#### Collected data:
····················
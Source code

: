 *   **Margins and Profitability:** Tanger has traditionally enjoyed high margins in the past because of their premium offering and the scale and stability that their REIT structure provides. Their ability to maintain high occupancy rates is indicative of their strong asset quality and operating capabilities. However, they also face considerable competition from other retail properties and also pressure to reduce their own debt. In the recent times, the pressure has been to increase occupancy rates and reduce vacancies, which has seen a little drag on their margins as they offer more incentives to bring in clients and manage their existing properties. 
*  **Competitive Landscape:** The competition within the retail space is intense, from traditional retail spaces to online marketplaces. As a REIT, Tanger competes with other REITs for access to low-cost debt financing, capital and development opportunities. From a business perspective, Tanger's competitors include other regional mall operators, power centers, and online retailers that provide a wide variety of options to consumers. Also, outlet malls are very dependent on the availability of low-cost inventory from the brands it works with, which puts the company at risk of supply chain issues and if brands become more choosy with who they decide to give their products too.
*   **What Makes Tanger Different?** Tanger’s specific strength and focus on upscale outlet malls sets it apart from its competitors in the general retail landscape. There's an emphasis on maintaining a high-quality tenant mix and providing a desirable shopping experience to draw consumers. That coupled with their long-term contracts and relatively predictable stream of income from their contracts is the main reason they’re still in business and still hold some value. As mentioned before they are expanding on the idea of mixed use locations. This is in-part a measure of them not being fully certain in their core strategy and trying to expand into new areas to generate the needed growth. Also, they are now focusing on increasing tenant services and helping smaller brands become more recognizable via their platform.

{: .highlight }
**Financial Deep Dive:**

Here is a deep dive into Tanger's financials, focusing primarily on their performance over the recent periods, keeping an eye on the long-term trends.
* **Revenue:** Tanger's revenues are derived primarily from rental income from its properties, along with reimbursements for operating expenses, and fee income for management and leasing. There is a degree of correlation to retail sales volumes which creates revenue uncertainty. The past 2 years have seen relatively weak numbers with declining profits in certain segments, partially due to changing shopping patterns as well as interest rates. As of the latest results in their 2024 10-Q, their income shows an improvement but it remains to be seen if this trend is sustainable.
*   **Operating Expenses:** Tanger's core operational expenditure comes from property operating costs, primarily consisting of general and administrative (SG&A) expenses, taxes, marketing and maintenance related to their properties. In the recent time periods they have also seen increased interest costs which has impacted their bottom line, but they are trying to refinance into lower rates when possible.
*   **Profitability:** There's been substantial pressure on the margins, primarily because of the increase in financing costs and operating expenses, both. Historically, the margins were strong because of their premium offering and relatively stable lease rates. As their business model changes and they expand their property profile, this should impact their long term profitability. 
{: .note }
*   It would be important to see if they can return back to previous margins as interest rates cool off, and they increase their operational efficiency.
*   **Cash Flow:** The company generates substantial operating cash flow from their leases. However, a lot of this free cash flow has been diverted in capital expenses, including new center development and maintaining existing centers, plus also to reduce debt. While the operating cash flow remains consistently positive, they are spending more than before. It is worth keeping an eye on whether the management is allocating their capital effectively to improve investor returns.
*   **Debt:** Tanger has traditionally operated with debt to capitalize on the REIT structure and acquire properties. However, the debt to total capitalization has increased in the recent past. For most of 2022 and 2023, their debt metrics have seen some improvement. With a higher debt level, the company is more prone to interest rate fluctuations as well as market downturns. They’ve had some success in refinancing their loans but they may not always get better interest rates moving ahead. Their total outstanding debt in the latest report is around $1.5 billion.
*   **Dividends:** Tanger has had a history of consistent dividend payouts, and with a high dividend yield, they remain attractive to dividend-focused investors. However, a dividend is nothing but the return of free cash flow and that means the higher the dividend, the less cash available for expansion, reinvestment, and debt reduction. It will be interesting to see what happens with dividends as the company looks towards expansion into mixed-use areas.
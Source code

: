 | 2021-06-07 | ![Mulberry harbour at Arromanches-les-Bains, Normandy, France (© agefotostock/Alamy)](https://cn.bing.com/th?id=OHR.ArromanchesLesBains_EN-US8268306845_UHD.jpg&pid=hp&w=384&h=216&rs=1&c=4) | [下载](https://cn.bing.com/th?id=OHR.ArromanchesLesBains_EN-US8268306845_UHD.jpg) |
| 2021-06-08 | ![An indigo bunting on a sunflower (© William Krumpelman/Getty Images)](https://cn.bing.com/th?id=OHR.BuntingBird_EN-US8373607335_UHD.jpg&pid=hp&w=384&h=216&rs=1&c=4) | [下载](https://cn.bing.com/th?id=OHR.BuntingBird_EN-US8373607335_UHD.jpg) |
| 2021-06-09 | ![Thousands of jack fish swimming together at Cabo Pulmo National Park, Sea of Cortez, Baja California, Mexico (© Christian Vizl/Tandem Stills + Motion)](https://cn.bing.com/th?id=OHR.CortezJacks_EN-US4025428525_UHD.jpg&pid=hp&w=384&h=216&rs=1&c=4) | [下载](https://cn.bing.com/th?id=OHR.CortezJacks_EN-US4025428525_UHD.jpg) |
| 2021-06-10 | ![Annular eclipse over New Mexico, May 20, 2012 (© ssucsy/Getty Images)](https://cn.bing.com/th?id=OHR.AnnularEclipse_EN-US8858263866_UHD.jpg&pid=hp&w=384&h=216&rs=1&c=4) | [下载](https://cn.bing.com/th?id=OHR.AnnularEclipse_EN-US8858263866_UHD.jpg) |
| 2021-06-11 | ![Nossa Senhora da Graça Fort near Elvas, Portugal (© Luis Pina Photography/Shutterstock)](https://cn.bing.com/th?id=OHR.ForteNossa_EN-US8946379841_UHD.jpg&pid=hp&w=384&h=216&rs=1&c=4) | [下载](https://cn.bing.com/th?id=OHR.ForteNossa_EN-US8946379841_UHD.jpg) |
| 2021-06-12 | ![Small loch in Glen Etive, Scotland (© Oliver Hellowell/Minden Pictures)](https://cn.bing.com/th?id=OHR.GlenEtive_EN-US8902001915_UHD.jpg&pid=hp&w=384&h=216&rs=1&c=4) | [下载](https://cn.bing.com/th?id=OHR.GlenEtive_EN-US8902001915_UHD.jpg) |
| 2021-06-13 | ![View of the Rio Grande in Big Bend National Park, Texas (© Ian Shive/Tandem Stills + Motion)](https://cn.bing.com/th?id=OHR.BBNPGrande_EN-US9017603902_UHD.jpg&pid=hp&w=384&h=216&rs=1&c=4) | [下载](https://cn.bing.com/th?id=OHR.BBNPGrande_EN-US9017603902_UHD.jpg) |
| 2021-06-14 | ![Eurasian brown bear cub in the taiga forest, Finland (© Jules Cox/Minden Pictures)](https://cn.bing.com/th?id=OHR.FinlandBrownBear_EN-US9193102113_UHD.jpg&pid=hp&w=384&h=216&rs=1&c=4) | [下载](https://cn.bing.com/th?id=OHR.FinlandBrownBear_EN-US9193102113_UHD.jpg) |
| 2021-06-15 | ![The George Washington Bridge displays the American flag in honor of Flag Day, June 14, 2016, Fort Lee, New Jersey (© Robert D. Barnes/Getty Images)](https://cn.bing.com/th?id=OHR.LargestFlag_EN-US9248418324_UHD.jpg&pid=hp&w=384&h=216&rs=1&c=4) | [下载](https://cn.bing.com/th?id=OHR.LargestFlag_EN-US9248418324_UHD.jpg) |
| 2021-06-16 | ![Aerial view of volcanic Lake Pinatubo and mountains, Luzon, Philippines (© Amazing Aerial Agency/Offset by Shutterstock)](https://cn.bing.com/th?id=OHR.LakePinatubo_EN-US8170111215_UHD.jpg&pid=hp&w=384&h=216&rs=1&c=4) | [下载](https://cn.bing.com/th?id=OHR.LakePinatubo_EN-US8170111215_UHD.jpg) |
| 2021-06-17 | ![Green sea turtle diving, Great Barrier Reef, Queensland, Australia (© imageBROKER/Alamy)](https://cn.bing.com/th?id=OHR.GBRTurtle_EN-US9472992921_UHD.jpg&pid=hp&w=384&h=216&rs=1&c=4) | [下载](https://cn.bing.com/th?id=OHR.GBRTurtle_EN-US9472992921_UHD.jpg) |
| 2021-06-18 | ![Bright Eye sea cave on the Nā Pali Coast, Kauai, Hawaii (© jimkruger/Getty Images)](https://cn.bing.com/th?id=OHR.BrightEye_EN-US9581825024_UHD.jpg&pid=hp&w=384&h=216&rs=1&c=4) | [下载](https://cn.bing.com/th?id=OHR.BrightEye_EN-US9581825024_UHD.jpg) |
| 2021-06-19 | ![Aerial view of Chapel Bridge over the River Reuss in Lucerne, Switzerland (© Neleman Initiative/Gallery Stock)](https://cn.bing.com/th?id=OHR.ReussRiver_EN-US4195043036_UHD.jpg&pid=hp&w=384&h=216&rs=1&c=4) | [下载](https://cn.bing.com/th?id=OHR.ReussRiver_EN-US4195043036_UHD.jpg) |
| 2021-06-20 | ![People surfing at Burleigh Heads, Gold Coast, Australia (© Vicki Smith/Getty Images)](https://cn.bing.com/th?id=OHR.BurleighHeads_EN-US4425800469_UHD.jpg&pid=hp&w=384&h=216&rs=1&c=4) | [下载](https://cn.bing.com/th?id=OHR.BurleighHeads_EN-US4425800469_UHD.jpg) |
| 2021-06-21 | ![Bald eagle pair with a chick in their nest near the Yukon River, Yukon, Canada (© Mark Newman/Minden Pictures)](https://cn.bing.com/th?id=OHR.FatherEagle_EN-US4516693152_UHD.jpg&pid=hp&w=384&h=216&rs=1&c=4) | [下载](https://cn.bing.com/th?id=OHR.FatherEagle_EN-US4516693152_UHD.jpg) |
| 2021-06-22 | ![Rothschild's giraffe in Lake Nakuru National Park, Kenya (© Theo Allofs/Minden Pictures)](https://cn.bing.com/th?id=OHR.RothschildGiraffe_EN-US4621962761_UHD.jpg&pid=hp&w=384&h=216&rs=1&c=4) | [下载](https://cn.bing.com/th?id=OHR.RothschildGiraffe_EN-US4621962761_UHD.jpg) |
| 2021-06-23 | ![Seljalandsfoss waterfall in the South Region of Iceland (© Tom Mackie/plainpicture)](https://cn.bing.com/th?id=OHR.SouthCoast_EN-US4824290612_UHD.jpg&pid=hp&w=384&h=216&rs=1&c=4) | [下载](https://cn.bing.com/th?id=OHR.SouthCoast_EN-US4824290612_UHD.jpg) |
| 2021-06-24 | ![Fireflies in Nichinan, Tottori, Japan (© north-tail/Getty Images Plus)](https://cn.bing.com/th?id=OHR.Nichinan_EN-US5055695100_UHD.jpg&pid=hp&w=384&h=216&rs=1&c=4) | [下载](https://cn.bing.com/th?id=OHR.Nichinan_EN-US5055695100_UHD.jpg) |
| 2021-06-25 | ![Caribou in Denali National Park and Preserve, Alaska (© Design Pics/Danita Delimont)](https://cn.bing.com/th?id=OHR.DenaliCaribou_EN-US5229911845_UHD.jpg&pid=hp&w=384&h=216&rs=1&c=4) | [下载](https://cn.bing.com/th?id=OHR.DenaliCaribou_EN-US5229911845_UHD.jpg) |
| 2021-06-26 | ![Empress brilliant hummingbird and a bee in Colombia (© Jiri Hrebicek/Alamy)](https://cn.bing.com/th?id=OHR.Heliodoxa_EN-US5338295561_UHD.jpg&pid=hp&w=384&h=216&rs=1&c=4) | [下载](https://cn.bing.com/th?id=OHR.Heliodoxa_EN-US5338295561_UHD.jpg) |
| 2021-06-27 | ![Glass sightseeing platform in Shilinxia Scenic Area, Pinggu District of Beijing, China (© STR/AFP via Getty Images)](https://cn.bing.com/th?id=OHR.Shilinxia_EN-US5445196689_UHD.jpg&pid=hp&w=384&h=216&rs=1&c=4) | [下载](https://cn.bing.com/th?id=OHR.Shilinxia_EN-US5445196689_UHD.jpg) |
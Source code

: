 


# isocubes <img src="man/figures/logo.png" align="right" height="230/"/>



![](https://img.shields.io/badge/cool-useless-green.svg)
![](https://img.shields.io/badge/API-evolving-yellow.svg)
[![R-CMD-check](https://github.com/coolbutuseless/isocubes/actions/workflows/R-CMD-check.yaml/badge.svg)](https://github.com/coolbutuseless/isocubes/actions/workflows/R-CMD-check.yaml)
····················
#### Task to carry out:
What are the lines, exactly as written above, from the line with "their existing properties." to the line with "their products too.", both included? Output only those.

#### Exercise solution:
: *   **Margins and Profitability:** Tanger has traditionally enjoyed high margins in the past because of their premium offering and the scale and stability that their REIT structure provides. Their ability to maintain high occupancy rates is indicative of their strong asset quality and operating capabilities. However, they also face considerable competition from other retail properties and also pressure to reduce their own debt. In the recent times, the pressure has been to increase occupancy rates and reduce vacancies, which has seen a little drag on their margins as they offer more incentives to bring in clients and manage their existing properties. 
*  **Competitive Landscape:** The competition within the retail space is intense, from traditional retail spaces to online marketplaces. As a REIT, Tanger competes with other REITs for access to low-cost debt financing, capital and development opportunities. From a business perspective, Tanger's competitors include other regional mall operators, power centers, and online retailers that provide a wide variety of options to consumers. Also, outlet malls are very dependent on the availability of low-cost inventory from the brands it works with, which puts the company at risk of supply chain issues and if brands become more choosy with who they decide to give their products too.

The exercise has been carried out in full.